* _THE TASK_: Nothing but the lines from the line with "# Window Handling" through the end of the data is to be copied, and each is to be copied exactly.

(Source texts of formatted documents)
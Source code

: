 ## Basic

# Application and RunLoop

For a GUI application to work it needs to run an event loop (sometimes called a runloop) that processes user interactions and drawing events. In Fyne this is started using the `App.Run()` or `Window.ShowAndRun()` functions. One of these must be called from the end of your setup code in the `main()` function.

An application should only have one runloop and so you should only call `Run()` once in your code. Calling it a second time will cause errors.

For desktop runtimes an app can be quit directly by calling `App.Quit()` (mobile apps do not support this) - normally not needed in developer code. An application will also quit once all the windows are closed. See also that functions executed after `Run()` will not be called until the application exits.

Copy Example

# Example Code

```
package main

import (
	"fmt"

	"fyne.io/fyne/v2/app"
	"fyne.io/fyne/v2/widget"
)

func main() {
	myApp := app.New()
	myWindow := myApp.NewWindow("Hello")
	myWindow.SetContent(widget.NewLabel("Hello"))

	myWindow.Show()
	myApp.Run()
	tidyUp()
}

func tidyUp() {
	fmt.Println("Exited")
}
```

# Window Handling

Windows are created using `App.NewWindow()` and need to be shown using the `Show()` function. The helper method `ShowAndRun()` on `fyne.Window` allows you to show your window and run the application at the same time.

* _ANSWER FOR THIS EXERCISE_:
# Window Handling

Windows are created using `App.NewWindow()` and need to be shown using the `Show()` function. The helper method `ShowAndRun()` on `fyne.Window` allows you to show your window and run the application at the same time.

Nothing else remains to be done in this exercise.